For medium-to-large enterprises, the commission found that the Bells obligation to lease network elements at discounted rates is no longer necessary to promote competition. State regulators have three months to rebut the commissions finding, but if they do not, the Bells would no longer have to offer discounted access to rivals for business customers using DS-1 line capacity.
The Bells petition draws heavily from FCC Chairman Michael Powells own criticism of the commissions order. Powell set the stage for such a petition, stating upon the release of the rules that they “flout” the courts directives.
Competitive local exchange carriers, who oppose altogether different sections of the FCCs order, maintain that without the unbundled network element regulations, there would be fewer service providers in the marketplace. Charging that the Bells petition should be summarily rejected, Russell Frisby, president of the Competitive Telecommunications Association in Washington, accused the Bells of seeking a court sympathetic to its view.
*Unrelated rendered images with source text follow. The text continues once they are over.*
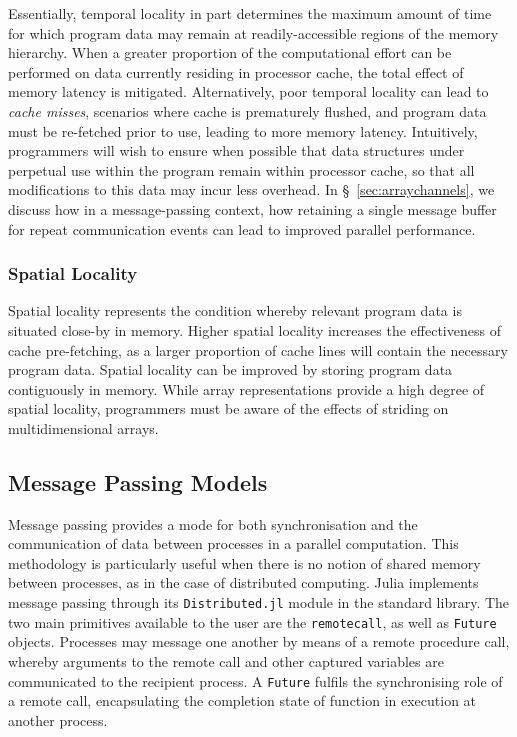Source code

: \documentclass{juliacon}
\begin{document}
Essentially, temporal locality in part determines the maximum amount of
time for which program data may remain at readily-accessible regions of
the memory hierarchy. When a greater proportion of the computational
effort can be performed on data currently residing in processor cache,
the total effect of memory latency is mitigated. Alternatively, poor
temporal locality can lead to \emph{cache misses}, scenarios where cache
is prematurely flushed, and program data must be re-fetched prior to use,
leading to more memory latency. Intuitively, programmers will wish to
ensure when possible that data structures under perpetual use within the
program remain within processor cache, so that all modifications to this
data may incur less overhead. In \S~\ref{sec:arraychannels}, we
discuss how in a message-passing context, how retaining a single message
buffer for repeat communication events can lead to improved parallel
performance.

\subsubsection{Spatial Locality}
\label{sec:spatial-locality}

Spatial locality represents the condition whereby relevant program data is situated close-by in memory. Higher spatial locality increases the effectiveness of cache pre-fetching, as a larger proportion of cache lines will contain the necessary program data. Spatial locality can be improved by storing program data contiguously in memory. While array representations provide a high degree of spatial locality, programmers
must be aware of the effects of striding on multidimensional arrays.

\subsection{Message Passing Models}
\label{sec:message-passing}

Message passing provides a mode for both synchronisation and the
communication of data between processes in a parallel computation. This
methodology is particularly useful when there is no notion of shared
memory between processes, as in the case of distributed computing. Julia
implements message passing through its \texttt{Distributed.jl} module in
the standard library. The two main primitives available to the user are the
\texttt{remotecall}, as well as \texttt{Future} objects. Processes may message
one another by means of a remote procedure call, whereby arguments to
the remote call and other captured variables are communicated to the
recipient process. A \texttt{Future} fulfils the synchronising role of
a remote call, encapsulating the completion state of function in
execution at another process.
\end{document}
“The USTA petition ignores both the facts and the law,” Frisby said. “USTA is simply engaged in a blatant attempt at forum shopping.”
While applauding the commissions refusal to eliminate access to unbundled network elements for residential customers, CLECs take issue with the decision regarding business customers. CLECs and consumer advocates also oppose a separate part of the order that relieves the Bells of network leasing obligations when it comes to new facilities deployed for broadband services.
Asked earlier this week about his own predictions on which parties would seek to overturn the new rules and when, Mark Cooper, director of research at the Consumer Federation of America in Washington, said that numerous initiatives are in the works.
“You can smell the smoke here in Washington from all the brains burning,” Cooper said.